Task material -
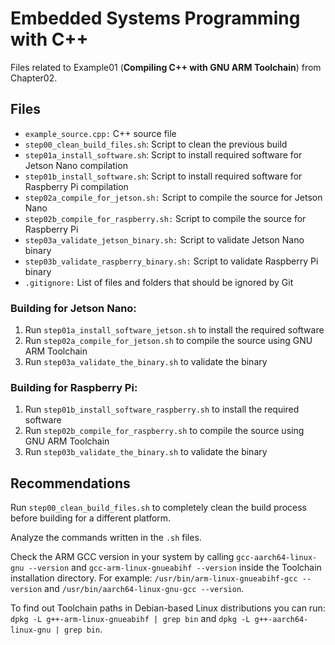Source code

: # Embedded Systems Programming with C++

Files related to Example01 (**Compiling C++ with GNU ARM Toolchain**) from Chapter02.

## Files

* `example_source.cpp:` C++ source file
* `step00_clean_build_files.sh`: Script to clean the previous build
* `step01a_install_software.sh`: Script to install required software for Jetson Nano compilation
* `step01b_install_software.sh`: Script to install required software for Raspberry Pi compilation
* `step02a_compile_for_jetson.sh:` Script to compile the source for Jetson Nano
* `step02b_compile_for_raspberry.sh:` Script to compile the source for Raspberry Pi
* `step03a_validate_jetson_binary.sh:` Script to validate Jetson Nano binary
* `step03b_validate_raspberry_binary.sh:` Script to validate Raspberry Pi binary
* `.gitignore:` List of files and folders that should be ignored by Git

### Building for Jetson Nano:

1. Run `step01a_install_software_jetson.sh` to install the required software
2. Run `step02a_compile_for_jetson.sh` to compile the source using GNU ARM Toolchain
3. Run `step03a_validate_the_binary.sh` to validate the binary

### Building for Raspberry Pi:

1. Run `step01b_install_software_raspberry.sh` to install the required software
2. Run `step02b_compile_for_raspberry.sh` to compile the source using GNU ARM Toolchain
3. Run `step03b_validate_the_binary.sh` to validate the binary

## Recommendations

Run `step00_clean_build_files.sh` to completely clean the build process before building for a different platform.

Analyze the commands written in the `.sh` files.

Check the ARM GCC version in your system by calling `gcc-aarch64-linux-gnu --version` and `gcc-arm-linux-gnueabihf --version` inside the Toolchain installation directory. For example: `/usr/bin/arm-linux-gnueabihf-gcc --version` and `/usr/bin/aarch64-linux-gnu-gcc --version`.

To find out Toolchain paths in Debian-based Linux distributions you can run: `dpkg -L g++-arm-linux-gnueabihf | grep bin` and `dpkg -L g++-aarch64-linux-gnu | grep bin`.
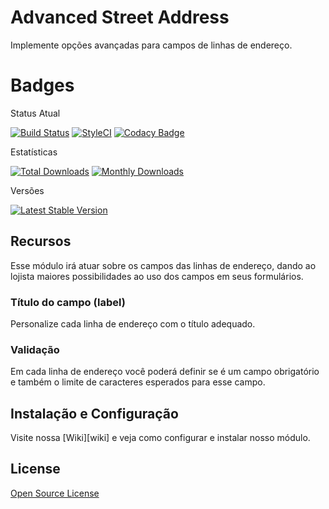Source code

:# Advanced Street Address

Implemente opções avançadas para campos de linhas de endereço.

# Badges

Status Atual

[![Build Status](https://app.travis-ci.com/elisei/advanced-street-address.svg?branch=Magento%402.3)](https://app.travis-ci.com/elisei/advanced-street-address)
[![StyleCI](https://github.styleci.io/repos/432323036/shield?branch=Magento@2.4)](https://github.styleci.io/repos/432323036?branch=Magento@2.3)
[![Codacy Badge](https://app.codacy.com/project/badge/Grade/939d6dc3ac134fb384b67075bda95022)](https://www.codacy.com/gh/elisei/advanced-street-address/dashboard?utm_source=github.com&amp;utm_medium=referral&amp;utm_content=elisei/advanced-street-address&amp;utm_campaign=Badge_Grade)


Estatísticas

[![Total Downloads](https://poser.pugx.org/o2ti/advanced-street-address/downloads)](https://packagist.org/packages/o2ti/advanced-street-address)
[![Monthly Downloads](https://poser.pugx.org/o2ti/advanced-street-address/d/monthly)](https://packagist.org/packages/o2ti/advanced-street-address)

Versões

[![Latest Stable Version](https://poser.pugx.org/o2ti/advanced-street-address/v/stable)](https://packagist.org/packages/o2ti/advanced-street-address)

## Recursos

Esse módulo irá atuar sobre os campos das linhas de endereço, dando ao lojista maiores possibilidades ao uso dos campos em seus formulários.

### Título do campo (label)

Personalize cada linha de endereço com o título adequado.

### Validação 

Em cada linha de endereço você poderá definir se é um campo obrigatório e também o limite de caracteres esperados para esse campo.

## Instalação e Configuração

Visite nossa [Wiki][wiki] e veja como configurar e instalar nosso módulo.

## License

[Open Source License](LICENSE.txt)
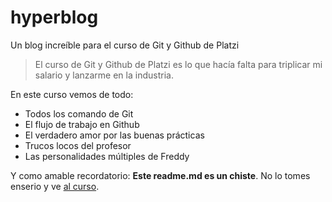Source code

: # hyperblog
Un blog increíble para el curso de Git y Github de Platzi
>El curso de Git y Github de Platzi es lo que hacía falta para triplicar mi salario y lanzarme en la industria.

En este curso vemos de todo:
* Todos los comando de Git
* El flujo de trabajo en Github
* El verdadero amor por las buenas prácticas
* Trucos locos del profesor
* Las personalidades múltiples de Freddy

Y como amable recordatorio: **Este readme.md es un chiste**. No lo tomes enserio y ve [al curso](https://platzi.com/cursos/git-github/).
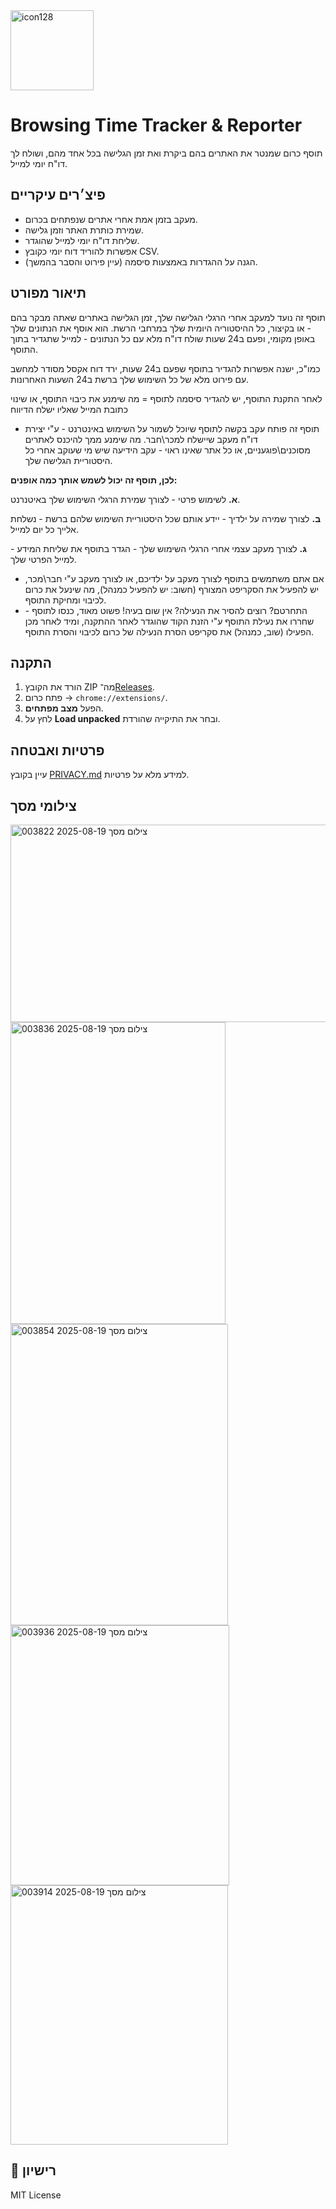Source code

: <img width="133" height="128" alt="icon128" src="https://github.com/user-attachments/assets/9aebd318-2985-47ba-9283-3c5a4887eaa7" />

# Browsing Time Tracker & Reporter

תוסף כרום שמנטר את האתרים בהם ביקרת ואת זמן הגלישה בכל אחד מהם, ושולח לך דו"ח יומי למייל.

## פיצ׳רים עיקריים

- מעקב בזמן אמת אחרי אתרים שנפתחים בכרום.
- שמירת כותרת האתר וזמן גלישה.
- שליחת דו"ח יומי למייל שהוגדר.
- אפשרות להוריד דוח יומי כקובץ CSV.
- הגנה על ההגדרות באמצעות סיסמה (עיין פירוט והסבר בהמשך).

## תיאור מפורט

תוסף זה נועד למעקב אחרי הרגלי הגלישה שלך, זמן הגלישה באתרים שאתה מבקר בהם - או בקיצור, כל ההיסטוריה היומית שלך במרחבי הרשת.
הוא אוסף את הנתונים שלך באופן מקומי, ופעם ב24 שעות שולח דו"ח מלא עם כל הנתונים - למייל שתגדיר בתוך התוסף.

כמו"כ, ישנה אפשרות להגדיר בתוסף שפעם ב24 שעות, ירד דוח אקסל מסודר למחשב עם פירוט מלא של כל השימוש שלך ברשת ב24 השעות האחרונות.

לאחר התקנת התוסף, יש להגדיר סיסמה לתוסף = מה שימנע את כיבוי התוסף, או שינוי כתובת המייל שאליו ישלח הדיווח


- תוסף זה פותח עקב בקשה לתוסף שיוכל לשמור על השימוש באינטרנט - ע"י יצירת דו"ח מעקב שיישלח למכר\חבר. מה שימנע ממך להיכנס לאתרים מסוכנים\פוגעניים, או כל אתר שאינו ראוי - עקב הידיעה שיש מי שעוקב אחרי כל היסטוריית הגלישה שלך.

**לכן, תוסף זה יכול לשמש אותך כמה אופנים:**

**א.**  לשימוש פרטי - לצורך שמירת הרגלי השימוש שלך באיטנרנט. 

**ב.**  לצורך שמירה על ילדיך - יידע אותם שכל היסטוריית השימוש שלהם ברשת - נשלחת אלייך כל יום למייל.

**ג.**  לצורך מעקב עצמי אחרי הרגלי השימוש שלך - הגדר בתוסף את שליחת המידע - למייל הפרטי שלך.

- אם אתם משתמשים בתוסף לצורך מעקב על ילדיכם, או לצורך מעקב ע"י חבר\מכר, יש להפעיל את הסקריפט המצורף (חשוב: יש להפעיל כמנהל), מה שינעל את כרום לכיבוי ומחיקת התוסף.
- התחרטם? רוצים להסיר את הנעילה? אין שום בעיה! פשוט מאוד, כנסו לתוסף - שחררו את נעילת התוסף ע"י הזנת הקוד שהוגדר לאחר ההתקנה, ומיד לאחר מכן הפעילו (שוב, כמנהל) את סקריפט הסרת הנעילה של כרום לכיבוי והסרת התוסף.


## התקנה

1. הורד את הקובץ ZIP מה־[Releases](#).
2. פתח כרום → `chrome://extensions/`.
3. הפעל **מצב מפתחים**.
4. לחץ על **Load unpacked** ובחר את התיקייה שהורדת.

## פרטיות ואבטחה

עיין בקובץ [PRIVACY.md](PRIVACY.md) למידע מלא על פרטיות.

## צילומי מסך

<img width="677" height="316" alt="צילום מסך 2025-08-19 003822" src="https://github.com/user-attachments/assets/e4ac1c8a-6a89-458a-a4eb-f36df4347f33" />



<img width="344" height="483" alt="צילום מסך 2025-08-19 003836" src="https://github.com/user-attachments/assets/223889ba-2251-495b-b61a-7ce162a9c69a" />



<img width="348" height="482" alt="צילום מסך 2025-08-19 003854" src="https://github.com/user-attachments/assets/6e1f632c-8993-47e1-a9fe-6b84f0e8ddb9" />



<img width="350" height="416" alt="צילום מסך 2025-08-19 003936" src="https://github.com/user-attachments/assets/c8d1de86-8499-4b3a-b96a-a5fb881b5a23" />

<img width="348" height="415" alt="צילום מסך 2025-08-19 003914" src="https://github.com/user-attachments/assets/531946c0-cd3c-414c-8498-691240cc38f3" />


## 📄 רישיון

MIT License
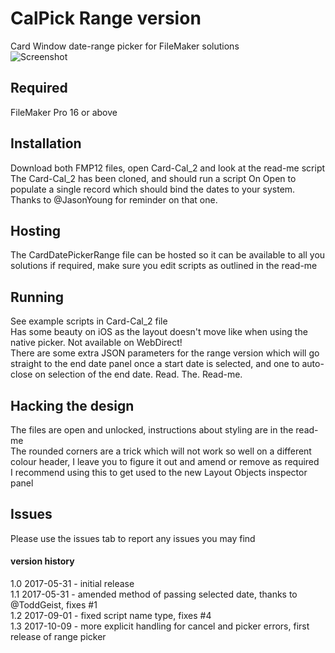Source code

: # CalPick Range version
Card Window date-range picker for FileMaker solutions<br />
![Screenshot](https://user-images.githubusercontent.com/779522/31489427-836e321a-af38-11e7-846a-abdb2f2cfc57.jpg)

## Required
FileMaker Pro 16 or above

## Installation
Download both FMP12 files, open Card-Cal_2 and look at the read-me script
The Card-Cal_2 has been cloned, and should run a script On Open to populate a single record which should bind the dates to your system. Thanks to @JasonYoung for reminder on that one.

## Hosting
The CardDatePickerRange file can be hosted so it can be available to all you solutions if required, make sure you edit scripts as outlined in the read-me

## Running
See example scripts in Card-Cal_2 file<br />
Has some beauty on iOS as the layout doesn't move like when using the native picker. Not available on WebDirect!<br />
There are some extra JSON parameters for the range version which will go straight to the end date panel once a start date is selected, and one to auto-close on selection of the end date. Read. The. Read-me.

## Hacking the design
The files are open and unlocked, instructions about styling are in the read-me<br />
The rounded corners are a trick which will not work so well on a different colour header, I leave you to figure it out and amend or remove as required<br />
I recommend using this to get used to the new Layout Objects inspector panel

## Issues
Please use the issues tab to report any issues you may find

#### version history
1.0 2017-05-31 - initial release<br />
1.1 2017-05-31 - amended method of passing selected date, thanks to @ToddGeist, fixes #1<br />
1.2 2017-09-01 - fixed script name type, fixes #4<br />
1.3 2017-10-09 - more explicit handling for cancel and picker errors, first release of range picker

What to work on - Examine the records and pull out every line where the string "different" occurs.

Task result -
Run `step00_clean_build_files.sh` to completely clean the build process before building for a different platform.
The rounded corners are a trick which will not work so well on a different colour header, I leave you to figure it out and amend or remove as required<br />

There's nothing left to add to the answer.